Given the validity of that condition, the use of traditional state enforcement mechanisms
to secure compliance cannot be considered disproportionate.” And criminal enforcement
is a better alternative to nonconsensual, or forcible, chemical testing, which could result
in violent confrontations.
4. The Supreme Court first examined the issue of forcible bodily testing in Rochin v.
California (1952), where the Court held that forcibly pumping the stomach of a criminal
suspect in order to extract evidence—two capsules of drugs which the person had
swallowed—constituted a violation of the Due Process Clause of the Fourteenth
Amendment (this was pre-Mapp v. Ohio (1961), in which the Court incorporated the
Fourth Amendment against the states). Such conduct “shocks the conscience,” the Court
said, and constituted “methods too close to the rack and the screw to permit of
constitutional differentiation.” Several years later, in Breithaupt v.

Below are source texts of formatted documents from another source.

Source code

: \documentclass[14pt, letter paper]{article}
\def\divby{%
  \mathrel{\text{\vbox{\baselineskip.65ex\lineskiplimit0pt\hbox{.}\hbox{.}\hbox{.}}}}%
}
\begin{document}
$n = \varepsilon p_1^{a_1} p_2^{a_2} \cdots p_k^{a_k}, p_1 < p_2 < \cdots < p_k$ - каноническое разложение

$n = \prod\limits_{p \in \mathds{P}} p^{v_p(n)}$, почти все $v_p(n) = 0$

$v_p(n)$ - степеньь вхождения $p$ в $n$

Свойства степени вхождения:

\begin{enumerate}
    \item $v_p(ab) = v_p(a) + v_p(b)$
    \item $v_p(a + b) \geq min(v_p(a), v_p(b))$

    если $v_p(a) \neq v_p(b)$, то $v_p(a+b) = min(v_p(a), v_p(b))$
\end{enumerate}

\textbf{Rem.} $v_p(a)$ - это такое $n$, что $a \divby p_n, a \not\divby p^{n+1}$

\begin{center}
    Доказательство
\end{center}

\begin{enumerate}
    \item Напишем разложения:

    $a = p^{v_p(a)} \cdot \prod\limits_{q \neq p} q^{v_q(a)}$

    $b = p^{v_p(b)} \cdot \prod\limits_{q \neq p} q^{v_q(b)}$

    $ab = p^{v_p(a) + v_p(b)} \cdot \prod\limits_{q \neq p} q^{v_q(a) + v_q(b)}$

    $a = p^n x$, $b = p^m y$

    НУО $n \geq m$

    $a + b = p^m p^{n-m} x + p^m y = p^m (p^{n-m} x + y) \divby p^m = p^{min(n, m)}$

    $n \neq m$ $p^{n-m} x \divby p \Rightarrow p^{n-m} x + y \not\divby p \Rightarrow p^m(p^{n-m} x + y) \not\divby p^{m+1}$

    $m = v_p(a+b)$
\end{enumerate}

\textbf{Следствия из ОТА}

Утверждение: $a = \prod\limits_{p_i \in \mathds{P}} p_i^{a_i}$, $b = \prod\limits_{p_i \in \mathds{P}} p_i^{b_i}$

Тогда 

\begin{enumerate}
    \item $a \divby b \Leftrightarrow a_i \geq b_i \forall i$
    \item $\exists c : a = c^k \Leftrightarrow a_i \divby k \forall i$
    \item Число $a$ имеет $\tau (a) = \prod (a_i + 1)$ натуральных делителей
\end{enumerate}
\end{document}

Abram (1957), the Court
distinguished Rochin, and found that a forcible blood test of a DUI suspect “taken by a
skilled technician [does] not . . . ‘shock[] the conscience.’”

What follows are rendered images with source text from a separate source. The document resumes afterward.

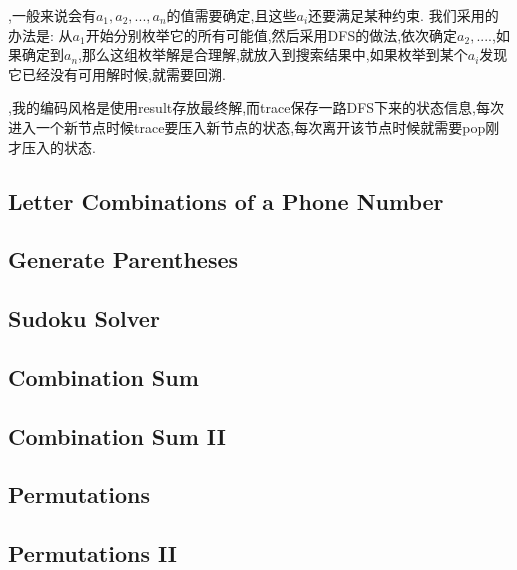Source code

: 
,一般来说会有$a_1, a_2, ..., a_n$的值需要确定,且这些$a_i$还要满足某种约束. 我们采用的办法是: 从$a_1$开始分别枚举它的所有可能值,然后采用DFS的做法,依次确定$a_2, ....$,如果确定到$a_n$,那么这组枚举解是合理解,就放入到搜索结果中,如果枚举到某个$a_i$发现它已经没有可用解时候,就需要回溯.

,我的编码风格是使用result存放最终解,而trace保存一路DFS下来的状态信息,每次进入一个新节点时候trace要压入新节点的状态,每次离开该节点时候就需要pop刚才压入的状态.
\subsection{Letter Combinations of a Phone Number}

\subsection{Generate Parentheses}

\subsection{Sudoku Solver}

\subsection{Combination Sum}

\subsection{Combination Sum II}

\subsection{Permutations}

\subsection{Permutations II}

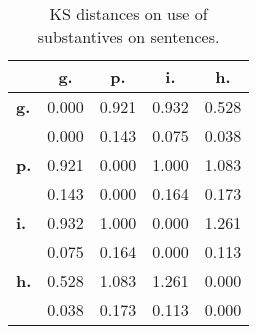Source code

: \begin{table}[h!]
\begin{center}
\begin{tabular}{| l || c | c | c | c |}\hline
 & {\bf g.} & {\bf p.} & {\bf i.} & {\bf h.} \\\hline\hline
{\bf g.} & 0.000 & 0.921 & 0.932 & 0.528 \\
{\bf } & 0.000 & 0.143 & 0.075 & 0.038 \\\hline
{\bf p.} & 0.921 & 0.000 & 1.000 & 1.083 \\
{\bf } & 0.143 & 0.000 & 0.164 & 0.173 \\\hline
{\bf i.} & 0.932 & 1.000 & 0.000 & 1.261 \\
{\bf } & 0.075 & 0.164 & 0.000 & 0.113 \\\hline
{\bf h.} & 0.528 & 1.083 & 1.261 & 0.000 \\
{\bf } & 0.038 & 0.173 & 0.113 & 0.000 \\\hline
\end{tabular}
\caption{KS distances on use of substantives on sentences.}
\end{center}
\end{table}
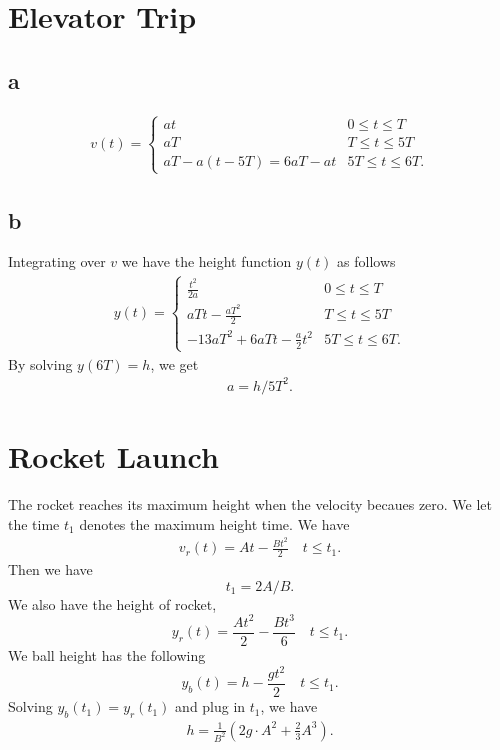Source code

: \documentclass{article}
\begin{document}
\section{Elevator Trip}
\subsection{a}
\begin{align}
  v(t) = \begin{cases}
    at & 0 \leq t \leq T\\
    aT & T\leq t \leq 5T\\
    aT - a (t - 5T) = 6aT - at & 5T \leq t \leq 6T. 
  \end{cases}
\end{align}
\subsection{b}
Integrating over $v$ we have the height function $y(t)$ as follows
\begin{align}
  y(t) = \begin{cases}
    \frac{t^2}{2a} & 0 \leq t \leq T\\
    aTt - \frac{aT^2}{2} & T \leq t \leq 5T\\
    -13aT^2 + 6aTt - \frac{a}{2}t^2 & 5T \leq t \leq 6T.
  \end{cases}
\end{align}
By solving $y(6T) = h$, we get
\begin{align}
  a = h / 5T^2.
\end{align}


\section{Rocket Launch}
The rocket reaches its maximum height when the velocity becaues zero. We let the
time $t_{1}$ denotes the maximum height time. We have
\begin{align}
  v_r(t) = 
    At - \frac{Bt^2}{2} \quad t \leq t_1.
\end{align}
Then we have
\[t_1  = 2A / B.\]
We also have the height of rocket,
\begin{equation}
  y_r(t) = \frac{At^2}{2} - \frac{Bt^3}{6} \quad t \leq t_1.
\end{equation}
We ball height has the following
\begin{equation}
  y_b(t) = h - \frac{gt^2}{2} \quad t \leq t_1.
\end{equation}
Solving $y_b(t_1) = y_r(t_1)$ and plug in $t_1$, we have
\begin{align}
  h = \frac{1}{B^2}\left(2g\cdot A^2 + \frac{2}{3}A^3\right).
\end{align}
\end{document}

In 1966, the Court decided Schmerber v. California, in which it examined the chemical
test issue under the Fourth Amendment for the first time. While Schmerber was
hospitalized after an accident, his BAC was tested, and he was convicted of DUI based
on the test. The Court ruled that the test did constitute a search or seizure under the
Fourth Amendment, but that it was reasonable under an exigency exception: because of
the natural metabolization of alcohol in the bloodstream, an immediate test was needed
to preserve the evidence, and was allowable. The Court, citing Breithaupt, also
emphasized the reasonableness and “ordinariness” of a blood test conducted in a
hospital setting.
In 2013, however, Justice Sonya Sotomayor wrote the Court’s 5-4 plurality decision in
McNeely, which distinguished its decision in Schmerber. In McNeely, the defendant had
been arrested for DUI after failing field sobriety tests, but he refused to take a breath test;
the arresting officer then transported him to a hospital where his blood was forcibly
withdrawn. McNeely moved to suppress the blood test as being unconstitutionally
obtained without a warrant. Missouri tried to argue that, based on Schmerber, drawing
McNeely’s blood was per se constitutional without a warrant under the exigency
exception.
But Sotomayor’s opinion emphasized that a blood draw constitutes an invasion of bodily
integrity that implicates an individual’s “most personal and deep rooted expectations of
privacy.” And as opposed to Schmerber, which was decided in 1966, getting a warrant
isn’t as difficult today; the state’s position in McNeely failed “to account for advances in
the 47 years since Schmerber was decided that allow for the more expeditious
processing of warrant applications, particularly in contexts like drunk-driving
investigations where the evidence offered to establish probable cause is simple.” Despite
this, the Court did rule, however, that certain exigent circumstances could allow for a
warrantless BAC test, but this should be examined on a case-by-case basis. And the
Court noted that the opinion did not “undermine the governmental interest in preventing
and prosecuting drunk-driving offenses,” maintaining that states have “a broad range of
legal tools to enforce their drunk-driving laws and to secure BAC evidence without
undertaking warrantless nonconsensual blood draws.”
5. In Birchfield, the Court will have to decide whether implied consent to chemical testing
laws with criminal sanctions for refusal are one of these constitutional tools.
ISweek(http://www.isweek.com/)- Industry sourcing & Wholesale industrial products
6. In Birchfield, the Court will have to decide whether implied consent to chemical testing
laws with criminal sanctions for refusal are one of these constitutional tools.